BiblioTechCTech's Book Review: Lessons from an Israeli startup journey.
CTech's Book Review: Lessons from an Israeli startup journey.
Assaf Luxembourg, partner at Plus972 creative agency, shares insights from the book ‘’Exit’’ by Naftali Bennett.
Assaf Luxembourg is a partner at Plus972, a fully-integrated branding, marketing, and design agency where he leads the agency’s operations in Israel. He has joined CTech to share a review of ‘’Exit’’ by Naftali Bennett.
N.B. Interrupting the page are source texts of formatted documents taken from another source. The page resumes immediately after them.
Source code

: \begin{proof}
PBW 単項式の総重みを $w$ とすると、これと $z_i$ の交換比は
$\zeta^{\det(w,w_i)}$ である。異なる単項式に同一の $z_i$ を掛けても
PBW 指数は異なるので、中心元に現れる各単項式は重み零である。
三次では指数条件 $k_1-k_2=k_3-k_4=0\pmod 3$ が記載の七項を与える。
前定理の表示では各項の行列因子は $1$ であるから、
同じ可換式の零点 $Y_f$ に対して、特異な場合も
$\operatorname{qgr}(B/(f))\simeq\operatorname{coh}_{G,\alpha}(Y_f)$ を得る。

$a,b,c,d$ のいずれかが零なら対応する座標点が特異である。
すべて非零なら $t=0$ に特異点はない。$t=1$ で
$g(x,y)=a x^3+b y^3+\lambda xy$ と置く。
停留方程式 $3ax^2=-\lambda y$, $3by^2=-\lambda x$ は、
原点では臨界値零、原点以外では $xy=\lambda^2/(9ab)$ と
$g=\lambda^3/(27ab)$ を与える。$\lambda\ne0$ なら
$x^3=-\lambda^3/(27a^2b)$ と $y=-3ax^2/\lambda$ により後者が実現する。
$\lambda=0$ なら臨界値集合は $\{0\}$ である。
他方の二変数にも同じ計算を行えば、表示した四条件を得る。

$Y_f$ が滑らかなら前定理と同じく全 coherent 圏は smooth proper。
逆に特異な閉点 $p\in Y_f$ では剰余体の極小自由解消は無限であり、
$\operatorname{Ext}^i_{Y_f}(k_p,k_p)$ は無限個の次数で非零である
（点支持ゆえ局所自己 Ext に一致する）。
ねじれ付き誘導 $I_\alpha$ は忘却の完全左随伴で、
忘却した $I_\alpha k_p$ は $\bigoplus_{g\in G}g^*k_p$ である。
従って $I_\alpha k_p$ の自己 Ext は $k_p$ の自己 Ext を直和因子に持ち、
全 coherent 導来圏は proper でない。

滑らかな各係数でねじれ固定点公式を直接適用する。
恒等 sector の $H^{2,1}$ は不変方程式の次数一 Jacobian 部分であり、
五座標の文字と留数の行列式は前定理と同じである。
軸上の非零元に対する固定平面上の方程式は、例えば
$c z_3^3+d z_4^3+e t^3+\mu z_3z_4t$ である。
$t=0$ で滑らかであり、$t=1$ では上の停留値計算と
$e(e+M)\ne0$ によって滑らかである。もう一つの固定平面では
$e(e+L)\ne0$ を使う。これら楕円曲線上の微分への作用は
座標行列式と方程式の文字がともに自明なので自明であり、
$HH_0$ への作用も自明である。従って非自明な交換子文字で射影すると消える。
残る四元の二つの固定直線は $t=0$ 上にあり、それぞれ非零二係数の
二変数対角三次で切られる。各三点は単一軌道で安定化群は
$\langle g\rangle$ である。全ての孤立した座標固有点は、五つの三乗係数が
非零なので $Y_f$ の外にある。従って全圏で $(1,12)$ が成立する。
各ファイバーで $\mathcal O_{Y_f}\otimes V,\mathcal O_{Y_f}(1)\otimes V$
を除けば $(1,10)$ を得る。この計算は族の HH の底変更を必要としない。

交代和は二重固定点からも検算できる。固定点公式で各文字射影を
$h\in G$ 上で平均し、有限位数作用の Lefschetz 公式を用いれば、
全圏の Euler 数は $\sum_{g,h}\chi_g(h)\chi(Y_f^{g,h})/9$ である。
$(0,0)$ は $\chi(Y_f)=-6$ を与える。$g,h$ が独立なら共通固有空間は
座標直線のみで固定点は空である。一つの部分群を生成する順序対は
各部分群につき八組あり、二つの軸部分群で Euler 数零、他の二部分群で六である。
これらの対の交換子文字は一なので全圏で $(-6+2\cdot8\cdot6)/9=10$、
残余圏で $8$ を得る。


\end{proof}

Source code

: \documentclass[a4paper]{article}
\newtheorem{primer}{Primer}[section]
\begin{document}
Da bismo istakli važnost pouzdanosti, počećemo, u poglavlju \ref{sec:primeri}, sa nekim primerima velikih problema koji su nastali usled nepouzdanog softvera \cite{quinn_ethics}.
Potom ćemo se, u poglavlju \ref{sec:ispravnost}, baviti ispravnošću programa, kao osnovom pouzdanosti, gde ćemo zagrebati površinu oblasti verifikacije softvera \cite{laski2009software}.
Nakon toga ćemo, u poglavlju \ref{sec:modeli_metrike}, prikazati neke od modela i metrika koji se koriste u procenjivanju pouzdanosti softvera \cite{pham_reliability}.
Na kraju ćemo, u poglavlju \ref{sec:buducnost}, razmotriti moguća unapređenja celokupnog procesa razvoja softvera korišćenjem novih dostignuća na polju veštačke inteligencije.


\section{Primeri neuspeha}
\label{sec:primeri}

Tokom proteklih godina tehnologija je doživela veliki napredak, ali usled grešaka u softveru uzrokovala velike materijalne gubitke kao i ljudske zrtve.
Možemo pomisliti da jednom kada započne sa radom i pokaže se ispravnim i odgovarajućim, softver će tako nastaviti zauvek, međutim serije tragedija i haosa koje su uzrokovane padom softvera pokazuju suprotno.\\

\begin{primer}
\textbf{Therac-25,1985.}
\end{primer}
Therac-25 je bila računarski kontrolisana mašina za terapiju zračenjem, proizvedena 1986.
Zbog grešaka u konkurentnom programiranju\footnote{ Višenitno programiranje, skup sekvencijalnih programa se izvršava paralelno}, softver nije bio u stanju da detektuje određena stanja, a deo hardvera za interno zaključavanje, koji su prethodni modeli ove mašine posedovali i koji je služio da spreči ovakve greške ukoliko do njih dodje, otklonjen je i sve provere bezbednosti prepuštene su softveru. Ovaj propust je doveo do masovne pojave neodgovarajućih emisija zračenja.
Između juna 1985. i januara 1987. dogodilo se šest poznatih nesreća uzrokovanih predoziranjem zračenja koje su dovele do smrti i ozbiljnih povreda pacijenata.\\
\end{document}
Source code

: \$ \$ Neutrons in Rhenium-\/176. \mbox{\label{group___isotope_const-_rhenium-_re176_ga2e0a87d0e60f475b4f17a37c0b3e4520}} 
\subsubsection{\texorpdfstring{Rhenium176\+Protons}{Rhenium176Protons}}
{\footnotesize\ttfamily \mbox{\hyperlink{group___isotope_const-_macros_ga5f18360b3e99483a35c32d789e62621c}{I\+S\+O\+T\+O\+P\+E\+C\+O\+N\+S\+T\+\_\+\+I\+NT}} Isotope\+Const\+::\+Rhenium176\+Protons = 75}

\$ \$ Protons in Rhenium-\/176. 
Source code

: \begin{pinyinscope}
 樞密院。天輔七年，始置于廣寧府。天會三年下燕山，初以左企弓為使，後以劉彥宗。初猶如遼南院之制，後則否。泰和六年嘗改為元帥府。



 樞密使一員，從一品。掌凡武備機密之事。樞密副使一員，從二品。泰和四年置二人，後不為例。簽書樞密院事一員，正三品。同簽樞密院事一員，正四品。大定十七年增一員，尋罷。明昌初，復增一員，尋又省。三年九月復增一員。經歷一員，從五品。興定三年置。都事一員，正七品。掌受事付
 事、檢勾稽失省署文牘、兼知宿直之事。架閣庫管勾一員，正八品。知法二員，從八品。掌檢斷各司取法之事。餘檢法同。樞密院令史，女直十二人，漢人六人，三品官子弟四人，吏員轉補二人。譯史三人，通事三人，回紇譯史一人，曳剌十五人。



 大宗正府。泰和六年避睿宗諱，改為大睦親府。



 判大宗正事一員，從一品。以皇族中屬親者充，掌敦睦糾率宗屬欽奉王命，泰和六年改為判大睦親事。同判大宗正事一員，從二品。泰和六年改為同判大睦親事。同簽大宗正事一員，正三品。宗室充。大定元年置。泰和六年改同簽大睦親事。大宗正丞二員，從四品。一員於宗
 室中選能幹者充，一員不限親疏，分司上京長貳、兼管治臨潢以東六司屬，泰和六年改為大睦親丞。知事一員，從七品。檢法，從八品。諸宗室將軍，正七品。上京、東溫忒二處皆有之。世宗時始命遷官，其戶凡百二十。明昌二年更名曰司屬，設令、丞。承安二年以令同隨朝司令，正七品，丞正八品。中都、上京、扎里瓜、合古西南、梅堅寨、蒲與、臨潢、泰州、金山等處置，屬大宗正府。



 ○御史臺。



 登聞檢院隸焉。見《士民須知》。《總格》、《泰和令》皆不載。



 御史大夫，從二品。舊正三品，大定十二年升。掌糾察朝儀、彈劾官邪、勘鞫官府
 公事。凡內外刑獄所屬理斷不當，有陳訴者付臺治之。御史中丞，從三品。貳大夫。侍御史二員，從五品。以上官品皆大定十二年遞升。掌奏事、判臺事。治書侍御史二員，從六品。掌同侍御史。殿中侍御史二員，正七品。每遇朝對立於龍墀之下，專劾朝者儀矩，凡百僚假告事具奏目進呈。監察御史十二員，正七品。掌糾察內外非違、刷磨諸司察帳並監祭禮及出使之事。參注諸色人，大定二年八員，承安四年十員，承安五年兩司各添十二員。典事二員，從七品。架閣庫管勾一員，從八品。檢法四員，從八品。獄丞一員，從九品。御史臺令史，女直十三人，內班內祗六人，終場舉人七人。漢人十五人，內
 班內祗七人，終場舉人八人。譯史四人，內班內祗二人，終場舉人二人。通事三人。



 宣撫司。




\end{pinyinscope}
Title: “Exit’’ Author: Naftali Bennett Format: Online-book Where: Home
The book "Exit" contains the main insights, mistakes, and lessons from the journey of Naftali Bennett, who was a successful Israeli serial tech entrepreneur and investor, way before entering politics and becoming Israel’s prime minister in 2021. The book mainly focuses on Bennett’s journey with Cyota, his first startup, which made a notable exit in 2005. Many of the book’s insights are universal timeless business and leadership lessons.
The book contains insights and takeaways on many aspects of a tech startup journey, from raising money to product development, from marketing and sales to leadership and management, from the early stage to pre-exit, and more.
‘’Exit’’ is written in a very “Israeli way.” Instead of a plot with a beginning, middle, and end - the book is constructed according to topics with quick, actionable “Tachles'' lessons. This allows readers to jump through topics and insights according to interest without being confined by the structure of the book.
What I’ve Learned:
Personally, I took many lessons from this book, which I find myself using to this day when working with startups and doing entrepreneurship education.
One notable lesson is about client pitching. Bennett tells the story of how he and the Cyota team learned from inpatient clients to avoid presenting the company, product, benefits, and features - and instead focus only on 1. How are they different from the competition, and; 2. Why the client should care and those differences.
As someone who helps startups, I came to learn that the usual tendency of founders is to sell the dream. Of course, we want to tell the story of the problem, the solution, the product-market-fit, the team… However, when pitching to clients, we must remember that it’s not about us, but about them. Bennett himself writes, “Some will say that all these things are obvious. Fundamentals of marketing and business. They are right. But look around you, at all the companies that offer you products and services. Usually, there is no real difference between the various competitors, or there are differences that are not relevant to you.”
Who Should Read This Book:
The immediate target audience for this book is of course founders and entrepreneurs who wish to gain practical insights about the tech startup journey, from a successful case study.
More so, international business people who work with Israelis, or are interested in understanding “Startup Nation”, may find this book useful and valuable in providing a glance at an “Israeli way” of doing business, building startups, and approaching challenges.
Last, I believe many Israelis who work with overseas partners would see value in sharing this book with their colleagues, as a way to show the local startup culture in an eye-leveling way.